The 2014-15 season includes debuts with the Boston Symphony Orchestra and Komische Oper Berlin alongside performances with the Krakow Philharmonic, BBC Philharmonic and Russian Philharmonic Orchestras, the Malmö Symphony and San Diego Symphony Orchestras, the Prague Philharmonia and a US tour with the Dresden Philharmonic Orchestra, amongst others.
Johannes grows increasingly renowned for his efforts in expanding the reach of the classical genre, as well has his passionate focus on new music, and over the next season, Johannes is looking forward to working on a number of new works with Julia Wolfe, Andrew Norman and Anna Clyne, amongst others. In October 2012 he premiered “Magnetar”, a concerto for electric cello by Enrico Chapela, which Johannes performed with the Los Angeles Philharmonic Orchestra conducted by Gustavo Dudamel and in the 2013-14 season, Johannes continued this relationship with the Los Angeles Philharmonic by performing Michel van der Aa's cello concerto “Up-close”.
Johannes is committed to reaching out to young audiences, from kindergarten to college and beyond.

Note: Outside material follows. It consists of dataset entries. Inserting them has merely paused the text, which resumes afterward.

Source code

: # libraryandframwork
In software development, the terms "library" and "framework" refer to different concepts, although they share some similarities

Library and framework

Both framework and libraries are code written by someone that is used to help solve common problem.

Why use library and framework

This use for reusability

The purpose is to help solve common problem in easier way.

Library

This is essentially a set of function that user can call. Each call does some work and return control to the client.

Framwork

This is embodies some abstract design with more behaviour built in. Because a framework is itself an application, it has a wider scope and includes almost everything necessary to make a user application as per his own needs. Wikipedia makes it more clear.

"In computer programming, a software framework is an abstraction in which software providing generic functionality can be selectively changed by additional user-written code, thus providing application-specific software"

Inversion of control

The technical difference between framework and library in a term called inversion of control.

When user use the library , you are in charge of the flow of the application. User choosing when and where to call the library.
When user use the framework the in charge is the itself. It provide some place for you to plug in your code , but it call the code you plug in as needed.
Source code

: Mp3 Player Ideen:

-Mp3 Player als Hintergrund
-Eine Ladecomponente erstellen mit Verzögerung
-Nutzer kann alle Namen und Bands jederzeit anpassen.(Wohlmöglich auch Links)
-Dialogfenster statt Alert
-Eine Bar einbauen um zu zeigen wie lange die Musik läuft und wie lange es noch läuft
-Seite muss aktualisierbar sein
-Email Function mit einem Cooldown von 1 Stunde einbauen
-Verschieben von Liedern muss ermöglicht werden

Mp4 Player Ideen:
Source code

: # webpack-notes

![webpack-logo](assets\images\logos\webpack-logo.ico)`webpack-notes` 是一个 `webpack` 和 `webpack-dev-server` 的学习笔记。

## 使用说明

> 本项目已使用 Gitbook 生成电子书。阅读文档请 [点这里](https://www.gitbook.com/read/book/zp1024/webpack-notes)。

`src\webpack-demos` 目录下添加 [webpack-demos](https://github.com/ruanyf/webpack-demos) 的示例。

From his 2010 American tour with toy pianist Phyllis Chen “Sounding Off: A Fresh Look at Classical Music”, to outreach activities on campuses and performances in alternative venues, Johannes aims to present classical music in terms with which listeners of all ages can connect.
A dedicated chamber musician, Johannes has played with: Joshua Bell, Emanuel Ax, Leonidas Kavakos, Menahem Pressler, James Ehnes, Midori and Jonathan Biss. He has also performed at many festivals including the Verbier, Schleswig-Holstein, Gstaad and Kissinger festivals, the Mehta Chamber Music Festival and the Colorado, Seattle and Brevard music festivals.
In 2014 Johannes was announced as recipient of the prestigious 2014 Brahms prize, along with his brother, pianist Benjamin Moser. Johannes has received two ECHO Klassik awards and the Preis der Deutschen Schallplattenkritik for his recordings on Hänssler Classics. His concerto debut disc, which features the complete works of Saint-Saëns for cello and orchestra with the Stuttgart Radio Symphony Orchestra, was honoured as one of Classics Today’s Top 10 CDs of 2008. Following an album of works by Britten, Bridge and Bax, a disc of Martinu, Hindemith and Honegger concerti received great acclaim and was listed for the prestigious “Preis der Deutschen Schallplattenkritik”. The latest concerto album of the Britten Cello Symphony and the Shostakovich Cello Concerto No. 1 with WDR Cologne and Pietari Inkinen was released in January 2012.
Born into a musical family in 1979 as a dual citizen of Germany and Canada, Johannes began studying the cello at the age of eight and became a student of Professor David Geringas in 1997. He was the top prize winner at the 2002 Tchaikovsky Competition, in addition to being awarded the Special Prize for his interpretation of the Rococo Variations.
A voracious reader of everything from Kafka to Collins, and an avid outdoorsman, Johannes Moser is a keen hiker and mountain biker in what little spare time he has.